━━ Data supplied

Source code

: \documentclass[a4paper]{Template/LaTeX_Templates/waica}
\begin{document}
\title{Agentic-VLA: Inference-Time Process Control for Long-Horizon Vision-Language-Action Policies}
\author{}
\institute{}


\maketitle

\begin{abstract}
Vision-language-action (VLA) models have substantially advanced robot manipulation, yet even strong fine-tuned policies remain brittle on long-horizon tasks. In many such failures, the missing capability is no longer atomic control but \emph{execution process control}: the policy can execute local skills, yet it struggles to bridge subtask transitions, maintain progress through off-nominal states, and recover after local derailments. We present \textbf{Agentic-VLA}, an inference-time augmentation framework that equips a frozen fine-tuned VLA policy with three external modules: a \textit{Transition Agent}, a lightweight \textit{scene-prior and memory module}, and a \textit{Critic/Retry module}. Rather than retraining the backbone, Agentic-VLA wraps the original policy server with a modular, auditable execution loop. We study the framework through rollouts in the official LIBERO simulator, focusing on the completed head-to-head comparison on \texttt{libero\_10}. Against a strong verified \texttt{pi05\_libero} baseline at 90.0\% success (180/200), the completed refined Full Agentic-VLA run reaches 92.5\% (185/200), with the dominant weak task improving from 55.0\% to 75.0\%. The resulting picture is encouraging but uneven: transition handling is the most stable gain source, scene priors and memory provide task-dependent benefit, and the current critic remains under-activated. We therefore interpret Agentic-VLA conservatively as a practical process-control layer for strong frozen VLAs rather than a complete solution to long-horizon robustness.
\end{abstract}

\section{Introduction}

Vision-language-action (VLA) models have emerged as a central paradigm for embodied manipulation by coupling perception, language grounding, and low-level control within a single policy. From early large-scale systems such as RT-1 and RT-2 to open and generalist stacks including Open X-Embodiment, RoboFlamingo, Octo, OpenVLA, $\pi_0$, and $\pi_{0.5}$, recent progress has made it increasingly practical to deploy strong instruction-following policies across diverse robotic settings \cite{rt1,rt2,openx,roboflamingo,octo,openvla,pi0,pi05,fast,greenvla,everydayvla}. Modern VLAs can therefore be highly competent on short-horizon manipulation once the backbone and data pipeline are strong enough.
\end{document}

━━━━
━━ Data supplied

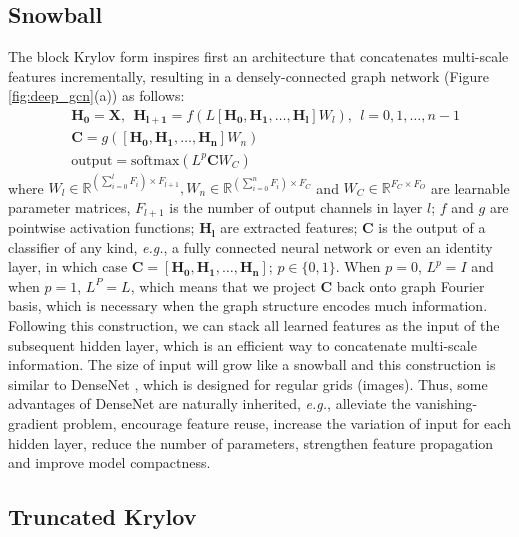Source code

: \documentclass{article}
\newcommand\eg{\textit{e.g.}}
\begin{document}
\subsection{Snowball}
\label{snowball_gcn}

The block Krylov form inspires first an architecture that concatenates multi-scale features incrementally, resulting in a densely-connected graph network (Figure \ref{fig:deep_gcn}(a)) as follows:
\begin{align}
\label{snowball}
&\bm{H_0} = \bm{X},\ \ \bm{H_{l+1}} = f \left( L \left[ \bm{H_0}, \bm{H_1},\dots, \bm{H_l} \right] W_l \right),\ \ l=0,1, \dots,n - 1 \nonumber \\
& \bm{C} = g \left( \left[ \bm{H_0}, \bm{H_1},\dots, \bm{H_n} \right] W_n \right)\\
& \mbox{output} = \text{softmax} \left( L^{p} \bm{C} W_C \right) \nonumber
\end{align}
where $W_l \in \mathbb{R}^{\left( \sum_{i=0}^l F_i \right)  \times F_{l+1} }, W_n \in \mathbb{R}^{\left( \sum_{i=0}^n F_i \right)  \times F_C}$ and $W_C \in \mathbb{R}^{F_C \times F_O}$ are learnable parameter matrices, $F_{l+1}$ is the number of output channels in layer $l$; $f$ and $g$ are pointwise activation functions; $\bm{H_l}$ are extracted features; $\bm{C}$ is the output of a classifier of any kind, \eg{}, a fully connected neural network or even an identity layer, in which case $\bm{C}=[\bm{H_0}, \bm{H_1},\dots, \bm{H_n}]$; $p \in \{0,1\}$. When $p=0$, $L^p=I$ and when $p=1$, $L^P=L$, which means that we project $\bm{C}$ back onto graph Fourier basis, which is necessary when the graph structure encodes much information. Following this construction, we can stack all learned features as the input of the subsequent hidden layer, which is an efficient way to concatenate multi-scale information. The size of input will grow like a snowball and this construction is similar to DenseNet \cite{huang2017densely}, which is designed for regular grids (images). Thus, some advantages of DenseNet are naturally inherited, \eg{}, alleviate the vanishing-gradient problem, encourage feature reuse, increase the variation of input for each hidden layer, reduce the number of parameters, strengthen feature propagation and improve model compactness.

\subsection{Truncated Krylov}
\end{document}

━━━━
━━ Data supplied

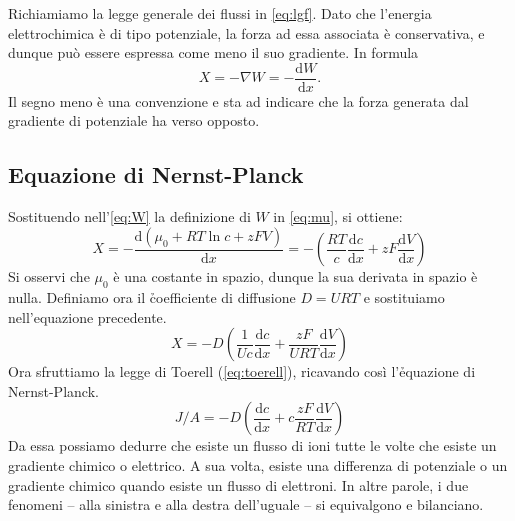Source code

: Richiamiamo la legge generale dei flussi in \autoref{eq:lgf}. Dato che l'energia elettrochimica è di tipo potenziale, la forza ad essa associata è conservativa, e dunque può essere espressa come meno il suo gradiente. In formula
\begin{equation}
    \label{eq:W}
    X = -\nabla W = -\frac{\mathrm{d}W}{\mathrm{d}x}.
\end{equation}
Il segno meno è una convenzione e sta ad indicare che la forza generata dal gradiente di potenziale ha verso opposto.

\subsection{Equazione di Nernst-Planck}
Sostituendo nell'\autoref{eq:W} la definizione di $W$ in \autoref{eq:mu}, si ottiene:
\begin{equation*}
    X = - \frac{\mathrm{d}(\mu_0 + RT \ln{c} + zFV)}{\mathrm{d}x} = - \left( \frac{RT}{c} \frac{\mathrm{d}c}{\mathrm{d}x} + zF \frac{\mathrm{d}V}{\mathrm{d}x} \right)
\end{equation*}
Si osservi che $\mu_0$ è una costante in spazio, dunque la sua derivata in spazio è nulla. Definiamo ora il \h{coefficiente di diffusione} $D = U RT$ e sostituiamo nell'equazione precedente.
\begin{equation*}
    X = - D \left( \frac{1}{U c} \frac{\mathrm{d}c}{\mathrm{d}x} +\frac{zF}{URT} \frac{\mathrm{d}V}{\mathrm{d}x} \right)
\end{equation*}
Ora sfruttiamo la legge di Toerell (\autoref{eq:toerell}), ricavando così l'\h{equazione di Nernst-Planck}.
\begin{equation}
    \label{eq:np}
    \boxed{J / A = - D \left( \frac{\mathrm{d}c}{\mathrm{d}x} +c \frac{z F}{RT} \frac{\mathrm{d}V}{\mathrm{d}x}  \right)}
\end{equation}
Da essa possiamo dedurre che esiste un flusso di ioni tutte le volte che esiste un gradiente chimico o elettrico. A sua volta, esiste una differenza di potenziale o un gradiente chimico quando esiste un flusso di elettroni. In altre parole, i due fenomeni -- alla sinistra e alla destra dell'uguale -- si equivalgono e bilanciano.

━━━━

Say how many lines above hold the word "legge", giving only the count.

2